Archive for diciembre, 2014


Las sorpresas agradables no abundan en estos tiempos. Tal vez por eso se disfrutan más. A la que me referiré aquí abarca muchas, pero contenidas en una sola: son cuarenta y cinco emprendimientos recogidos en un hermoso libro que editó Banesco y cuyo compilador fue Antonio López Ortega. Se trata de la tercera entrega de la serie titulada “Gente que hace Escuela” que nos presenta iniciativas extraordinarias, esparcidas por todas las entidades federales del país, que el libro enmarca prodigiosamente, tanto en textos como en imágenes, a través de profesionales notables del periodismo, las letras, la fotografía y el arte en general.

Allí no se rinde homenaje a la fama, al éxito o a alguna “tendencia” popular y efímera, sino que se hace honor a la ciudadanía cabal, al trabajo sostenido, a la solidaridad con los semejantes, a la tenacidad, que vemos reconocidos en este magnífico trabajo de un modo sustantivo, serio y perdurable. El catálogo de instituciones reseñadas es muy largo para ser reproducido aquí pero mencionaré apenas algunos ejemplos que ilustran la calidad de la muestra.

En Carabobo, es notable la labor que, desde hace 27 años, desarrolla la Unidad de Transplante de Médula Ósea Doctor Abraham Sumoza como centro de servicios gratuitos de salud, reconocido internacionalmente y que funciona no sólo como unidad de transplantes sino que, además, ha entrenado a médicos de 13 países, mantiene relaciones con el Hospital St. Jude de Memphis, organiza jornadas internacionales conjuntamente con el Hospital de Clínicas Caracas y ha realizado descubrimientos e innovaciones y diseñado protocolos que han sido adoptados por centros que mantienen los mejores estándares de calidad.

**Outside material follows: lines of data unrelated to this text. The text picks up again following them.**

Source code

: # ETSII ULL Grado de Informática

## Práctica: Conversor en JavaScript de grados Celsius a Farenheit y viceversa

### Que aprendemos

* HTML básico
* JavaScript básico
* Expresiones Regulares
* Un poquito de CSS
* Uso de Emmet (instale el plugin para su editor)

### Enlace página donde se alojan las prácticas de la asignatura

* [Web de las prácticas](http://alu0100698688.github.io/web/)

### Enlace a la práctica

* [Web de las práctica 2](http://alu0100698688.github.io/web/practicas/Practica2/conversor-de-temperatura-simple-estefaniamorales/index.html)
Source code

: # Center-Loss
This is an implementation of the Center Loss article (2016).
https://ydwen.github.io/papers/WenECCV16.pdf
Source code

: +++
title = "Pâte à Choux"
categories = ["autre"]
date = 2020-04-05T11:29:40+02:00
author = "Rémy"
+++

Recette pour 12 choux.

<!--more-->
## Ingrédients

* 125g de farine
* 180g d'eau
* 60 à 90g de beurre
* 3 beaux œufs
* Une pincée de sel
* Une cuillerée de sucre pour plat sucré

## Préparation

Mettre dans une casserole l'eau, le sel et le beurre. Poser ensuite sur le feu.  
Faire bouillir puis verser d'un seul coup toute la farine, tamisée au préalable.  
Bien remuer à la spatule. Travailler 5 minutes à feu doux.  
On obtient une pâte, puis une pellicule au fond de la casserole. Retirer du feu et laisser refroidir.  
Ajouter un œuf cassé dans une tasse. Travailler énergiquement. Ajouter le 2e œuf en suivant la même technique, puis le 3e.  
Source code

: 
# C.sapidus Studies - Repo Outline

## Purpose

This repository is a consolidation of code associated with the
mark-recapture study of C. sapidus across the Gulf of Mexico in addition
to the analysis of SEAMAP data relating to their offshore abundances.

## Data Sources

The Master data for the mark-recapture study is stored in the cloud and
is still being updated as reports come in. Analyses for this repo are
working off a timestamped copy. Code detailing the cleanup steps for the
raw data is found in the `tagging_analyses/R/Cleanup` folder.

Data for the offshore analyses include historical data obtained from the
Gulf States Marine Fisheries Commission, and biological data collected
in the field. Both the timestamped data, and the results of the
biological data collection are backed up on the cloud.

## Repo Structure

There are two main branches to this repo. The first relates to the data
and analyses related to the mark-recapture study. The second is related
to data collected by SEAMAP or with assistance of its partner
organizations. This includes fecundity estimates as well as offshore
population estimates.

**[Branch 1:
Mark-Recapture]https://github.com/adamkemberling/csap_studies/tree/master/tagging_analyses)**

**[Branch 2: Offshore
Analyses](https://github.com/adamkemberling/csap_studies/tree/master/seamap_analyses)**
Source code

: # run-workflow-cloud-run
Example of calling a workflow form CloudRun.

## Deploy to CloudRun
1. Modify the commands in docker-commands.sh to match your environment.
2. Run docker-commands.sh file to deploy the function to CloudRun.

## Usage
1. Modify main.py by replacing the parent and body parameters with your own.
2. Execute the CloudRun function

En Lara, la Asociación Cardiovascular Centroccidental, mejor conocida como  Ascardio, desde 1976, no solo se dedica a la atención, de altísimo nivel, de todas las patologías cardiovasculares sino que ha puesto en marcha programas de prevención de estas enfermedades mediante la educación a la población. Desde 1979, desarrolla el postgrado de cardiología con el mayor número de cursantes del país y, recientemente, graduó la primera promoción de técnicos superiores universitarios cardiopulmonares que se ampliará a licenciatura a través de un convenio con la Universidad Central de Venezuela. Lidera y acoge la reunión anual de los postgrados de cardiología de Venezuela, donde se trazan los nuevos lineamientos en educación cardiológica. Además, mantiene alianzas con la Clínica Mayo, de Estados Unidos de América y con el Hospital de Massachusetts, que imparte programas de formación a los residentes de Asocardio.

En Mérida, el Jardín Botánico levantado en La Hechicera desde 1991, además de recibir la visita de 100 mil personas al año, se ha convertido en un centro de estudio y de divulgación científica. Ha desarrollado 10 hectáreas temáticas, un bromeliario con 18 géneros y 118 especies y muchas líneas de investigación de indudable interés para el país.

En Amazonas, la Fundación para el Desarrollo de las Ciencias Físicas, Matemáticas y Naturales (Fudeci) tiene 40 años enseñando a las comunidades indígenas a ser productivas y autosustentables. En Apure, la red de escuelas Flor Amarillo, en alianza con Fe y Alegría, mantiene un sólido proyecto de incorporación y permanencia de niños y adolescentes en el sistema educativo formal con el propósito de alejarlos del ejercicio del trabajo infantil.

El grupo vocal Los Madrigalistas de Aragua desde 1969 ha llevado la enseñanza de la música y la cultura musical por escuelas, barrios e instituciones públicas. En Barinas, la red de Hogares Crea, fundada en 1970, mantiene en Barinitas un centro teraupéutico de rehabilitación para jóvenes adictos al alcohol y a los estupefacientes.

En Bolívar, desde 1988, la Coral Infantil Integrada de Guayana forma en el canto a niños con distintos niveles de capacidad e inclusive a niños con enfermedades terminales. Por su parte, la Universidad Nacional Experimental de Guayana, con 32 años de fundada, no solo constituye un ejemplo exitoso de capacitación profesional, cotizada en otros países, sino que genera investigaciones de primera línea asociadas a las necesidades de la región.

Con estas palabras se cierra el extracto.